**EXERCISE BRIEF**
Below are records that should be duplicated exactly, with no image retained.

(Stored data)
====

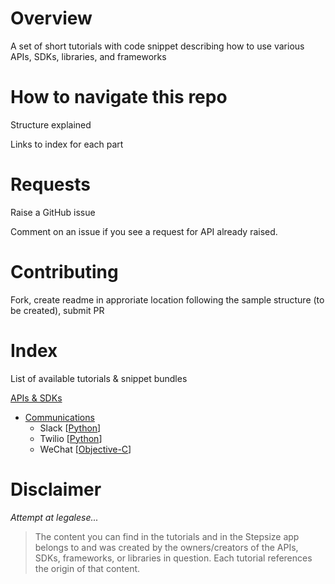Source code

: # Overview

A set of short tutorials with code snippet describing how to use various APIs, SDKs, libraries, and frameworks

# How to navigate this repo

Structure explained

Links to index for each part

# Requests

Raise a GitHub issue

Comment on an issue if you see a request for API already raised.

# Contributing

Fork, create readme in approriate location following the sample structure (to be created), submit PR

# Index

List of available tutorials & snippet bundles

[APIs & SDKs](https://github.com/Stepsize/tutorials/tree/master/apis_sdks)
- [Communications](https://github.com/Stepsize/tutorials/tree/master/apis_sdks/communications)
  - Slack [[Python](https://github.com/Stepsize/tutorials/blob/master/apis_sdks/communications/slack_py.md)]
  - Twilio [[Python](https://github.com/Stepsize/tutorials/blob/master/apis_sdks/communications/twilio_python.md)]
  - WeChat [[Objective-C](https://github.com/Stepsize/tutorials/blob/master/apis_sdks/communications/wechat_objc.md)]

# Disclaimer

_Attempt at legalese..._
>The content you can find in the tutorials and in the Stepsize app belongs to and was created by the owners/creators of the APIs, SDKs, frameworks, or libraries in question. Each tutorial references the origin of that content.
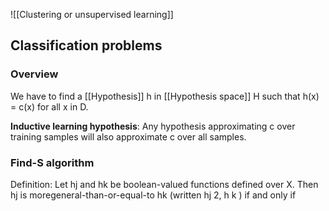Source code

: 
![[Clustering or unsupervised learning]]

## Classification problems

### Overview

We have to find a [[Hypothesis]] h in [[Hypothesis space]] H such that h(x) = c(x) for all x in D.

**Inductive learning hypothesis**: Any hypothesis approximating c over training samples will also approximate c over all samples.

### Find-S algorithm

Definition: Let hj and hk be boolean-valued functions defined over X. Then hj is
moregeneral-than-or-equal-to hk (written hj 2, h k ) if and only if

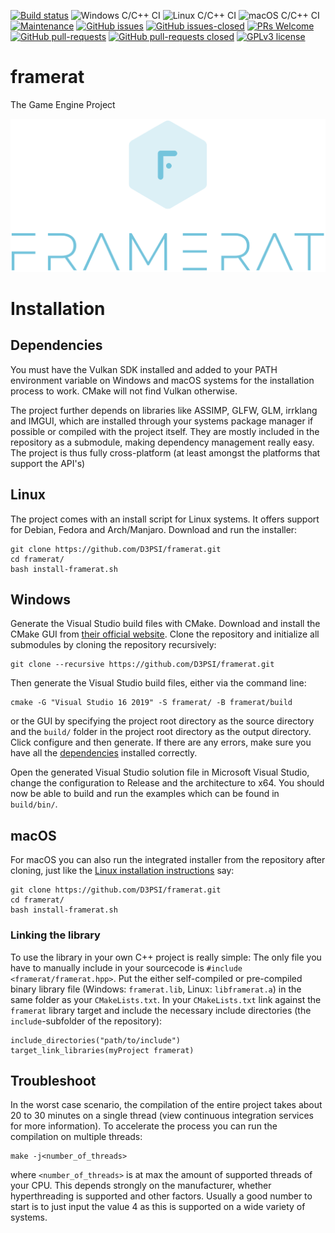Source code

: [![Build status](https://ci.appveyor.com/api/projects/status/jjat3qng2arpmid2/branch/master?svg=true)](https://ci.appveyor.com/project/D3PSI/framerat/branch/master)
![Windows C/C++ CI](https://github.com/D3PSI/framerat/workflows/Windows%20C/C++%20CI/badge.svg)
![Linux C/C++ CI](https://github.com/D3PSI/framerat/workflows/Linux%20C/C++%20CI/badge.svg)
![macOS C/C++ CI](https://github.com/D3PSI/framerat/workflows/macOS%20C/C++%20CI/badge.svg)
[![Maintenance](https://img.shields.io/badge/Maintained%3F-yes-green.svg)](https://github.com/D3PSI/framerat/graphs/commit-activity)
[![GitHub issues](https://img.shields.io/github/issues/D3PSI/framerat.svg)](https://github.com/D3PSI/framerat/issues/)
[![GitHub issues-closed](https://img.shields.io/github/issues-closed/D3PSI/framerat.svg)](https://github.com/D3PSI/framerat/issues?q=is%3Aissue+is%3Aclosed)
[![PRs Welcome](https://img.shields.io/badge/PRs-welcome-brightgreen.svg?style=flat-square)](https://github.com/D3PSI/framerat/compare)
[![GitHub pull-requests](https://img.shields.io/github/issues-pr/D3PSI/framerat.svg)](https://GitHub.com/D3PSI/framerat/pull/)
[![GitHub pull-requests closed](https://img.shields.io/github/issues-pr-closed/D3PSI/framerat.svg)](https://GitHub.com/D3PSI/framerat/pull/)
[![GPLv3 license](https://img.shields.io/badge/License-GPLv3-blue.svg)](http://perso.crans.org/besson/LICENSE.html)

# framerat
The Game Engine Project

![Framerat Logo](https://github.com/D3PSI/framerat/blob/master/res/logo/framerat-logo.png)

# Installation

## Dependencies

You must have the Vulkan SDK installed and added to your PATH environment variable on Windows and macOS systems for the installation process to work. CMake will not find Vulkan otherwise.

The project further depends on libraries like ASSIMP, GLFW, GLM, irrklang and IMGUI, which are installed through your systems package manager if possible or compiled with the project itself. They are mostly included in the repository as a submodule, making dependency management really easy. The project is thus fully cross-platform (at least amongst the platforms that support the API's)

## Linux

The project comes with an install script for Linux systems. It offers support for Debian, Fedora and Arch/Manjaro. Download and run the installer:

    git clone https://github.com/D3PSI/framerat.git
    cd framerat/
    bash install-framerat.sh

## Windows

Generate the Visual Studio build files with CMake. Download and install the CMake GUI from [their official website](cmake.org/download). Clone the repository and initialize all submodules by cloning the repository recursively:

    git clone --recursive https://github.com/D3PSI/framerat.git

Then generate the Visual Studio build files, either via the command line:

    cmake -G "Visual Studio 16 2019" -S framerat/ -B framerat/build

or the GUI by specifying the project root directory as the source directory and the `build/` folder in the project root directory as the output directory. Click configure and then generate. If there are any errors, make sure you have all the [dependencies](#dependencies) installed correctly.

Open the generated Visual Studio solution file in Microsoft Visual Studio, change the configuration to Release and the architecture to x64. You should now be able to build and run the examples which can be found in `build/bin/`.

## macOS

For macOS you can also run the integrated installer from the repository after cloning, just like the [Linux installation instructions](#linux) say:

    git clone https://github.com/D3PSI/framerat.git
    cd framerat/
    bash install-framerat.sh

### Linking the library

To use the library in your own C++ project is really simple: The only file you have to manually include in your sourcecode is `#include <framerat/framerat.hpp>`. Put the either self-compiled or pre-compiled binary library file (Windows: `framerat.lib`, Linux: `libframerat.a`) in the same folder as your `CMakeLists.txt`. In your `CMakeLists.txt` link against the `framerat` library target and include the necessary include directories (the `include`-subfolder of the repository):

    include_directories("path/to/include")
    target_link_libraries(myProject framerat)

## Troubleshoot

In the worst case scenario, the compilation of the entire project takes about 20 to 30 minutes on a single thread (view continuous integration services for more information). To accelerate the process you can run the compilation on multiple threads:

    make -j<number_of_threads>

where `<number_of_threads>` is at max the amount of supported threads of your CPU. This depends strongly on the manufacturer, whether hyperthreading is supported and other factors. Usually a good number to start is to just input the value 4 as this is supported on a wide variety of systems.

====

**EXERCISE ANSWER**
Source code

: # Overview

A set of short tutorials with code snippet describing how to use various APIs, SDKs, libraries, and frameworks

# How to navigate this repo

Structure explained

Links to index for each part

# Requests

Raise a GitHub issue

Comment on an issue if you see a request for API already raised.

# Contributing

Fork, create readme in approriate location following the sample structure (to be created), submit PR

# Index

List of available tutorials & snippet bundles

[APIs & SDKs](https://github.com/Stepsize/tutorials/tree/master/apis_sdks)
- [Communications](https://github.com/Stepsize/tutorials/tree/master/apis_sdks/communications)
  - Slack [[Python](https://github.com/Stepsize/tutorials/blob/master/apis_sdks/communications/slack_py.md)]
  - Twilio [[Python](https://github.com/Stepsize/tutorials/blob/master/apis_sdks/communications/twilio_python.md)]
  - WeChat [[Objective-C](https://github.com/Stepsize/tutorials/blob/master/apis_sdks/communications/wechat_objc.md)]

# Disclaimer

_Attempt at legalese..._
>The content you can find in the tutorials and in the Stepsize app belongs to and was created by the owners/creators of the APIs, SDKs, frameworks, or libraries in question. Each tutorial references the origin of that content.
Source code

: 
![[Clustering or unsupervised learning]]

## Classification problems

### Overview

We have to find a [[Hypothesis]] h in [[Hypothesis space]] H such that h(x) = c(x) for all x in D.

**Inductive learning hypothesis**: Any hypothesis approximating c over training samples will also approximate c over all samples.

### Find-S algorithm

Definition: Let hj and hk be boolean-valued functions defined over X. Then hj is
moregeneral-than-or-equal-to hk (written hj 2, h k ) if and only if

Source code

: [![Build status](https://ci.appveyor.com/api/projects/status/jjat3qng2arpmid2/branch/master?svg=true)](https://ci.appveyor.com/project/D3PSI/framerat/branch/master)
![Windows C/C++ CI](https://github.com/D3PSI/framerat/workflows/Windows%20C/C++%20CI/badge.svg)
![Linux C/C++ CI](https://github.com/D3PSI/framerat/workflows/Linux%20C/C++%20CI/badge.svg)
![macOS C/C++ CI](https://github.com/D3PSI/framerat/workflows/macOS%20C/C++%20CI/badge.svg)
[![Maintenance](https://img.shields.io/badge/Maintained%3F-yes-green.svg)](https://github.com/D3PSI/framerat/graphs/commit-activity)
[![GitHub issues](https://img.shields.io/github/issues/D3PSI/framerat.svg)](https://github.com/D3PSI/framerat/issues/)
[![GitHub issues-closed](https://img.shields.io/github/issues-closed/D3PSI/framerat.svg)](https://github.com/D3PSI/framerat/issues?q=is%3Aissue+is%3Aclosed)
[![PRs Welcome](https://img.shields.io/badge/PRs-welcome-brightgreen.svg?style=flat-square)](https://github.com/D3PSI/framerat/compare)
[![GitHub pull-requests](https://img.shields.io/github/issues-pr/D3PSI/framerat.svg)](https://GitHub.com/D3PSI/framerat/pull/)
[![GitHub pull-requests closed](https://img.shields.io/github/issues-pr-closed/D3PSI/framerat.svg)](https://GitHub.com/D3PSI/framerat/pull/)
[![GPLv3 license](https://img.shields.io/badge/License-GPLv3-blue.svg)](http://perso.crans.org/besson/LICENSE.html)

# framerat
The Game Engine Project

![Framerat Logo](https://github.com/D3PSI/framerat/blob/master/res/logo/framerat-logo.png)

# Installation

## Dependencies

You must have the Vulkan SDK installed and added to your PATH environment variable on Windows and macOS systems for the installation process to work. CMake will not find Vulkan otherwise.

The project further depends on libraries like ASSIMP, GLFW, GLM, irrklang and IMGUI, which are installed through your systems package manager if possible or compiled with the project itself. They are mostly included in the repository as a submodule, making dependency management really easy. The project is thus fully cross-platform (at least amongst the platforms that support the API's)

## Linux

The project comes with an install script for Linux systems. It offers support for Debian, Fedora and Arch/Manjaro. Download and run the installer:

    git clone https://github.com/D3PSI/framerat.git
    cd framerat/
    bash install-framerat.sh

## Windows

Generate the Visual Studio build files with CMake. Download and install the CMake GUI from [their official website](cmake.org/download). Clone the repository and initialize all submodules by cloning the repository recursively:

    git clone --recursive https://github.com/D3PSI/framerat.git

Then generate the Visual Studio build files, either via the command line:

    cmake -G "Visual Studio 16 2019" -S framerat/ -B framerat/build

or the GUI by specifying the project root directory as the source directory and the `build/` folder in the project root directory as the output directory. Click configure and then generate. If there are any errors, make sure you have all the [dependencies](#dependencies) installed correctly.

Open the generated Visual Studio solution file in Microsoft Visual Studio, change the configuration to Release and the architecture to x64. You should now be able to build and run the examples which can be found in `build/bin/`.

## macOS

For macOS you can also run the integrated installer from the repository after cloning, just like the [Linux installation instructions](#linux) say:

    git clone https://github.com/D3PSI/framerat.git
    cd framerat/
    bash install-framerat.sh

### Linking the library

To use the library in your own C++ project is really simple: The only file you have to manually include in your sourcecode is `#include <framerat/framerat.hpp>`. Put the either self-compiled or pre-compiled binary library file (Windows: `framerat.lib`, Linux: `libframerat.a`) in the same folder as your `CMakeLists.txt`. In your `CMakeLists.txt` link against the `framerat` library target and include the necessary include directories (the `include`-subfolder of the repository):

    include_directories("path/to/include")
    target_link_libraries(myProject framerat)

## Troubleshoot

In the worst case scenario, the compilation of the entire project takes about 20 to 30 minutes on a single thread (view continuous integration services for more information). To accelerate the process you can run the compilation on multiple threads:

    make -j<number_of_threads>

where `<number_of_threads>` is at max the amount of supported threads of your CPU. This depends strongly on the manufacturer, whether hyperthreading is supported and other factors. Usually a good number to start is to just input the value 4 as this is supported on a wide variety of systems.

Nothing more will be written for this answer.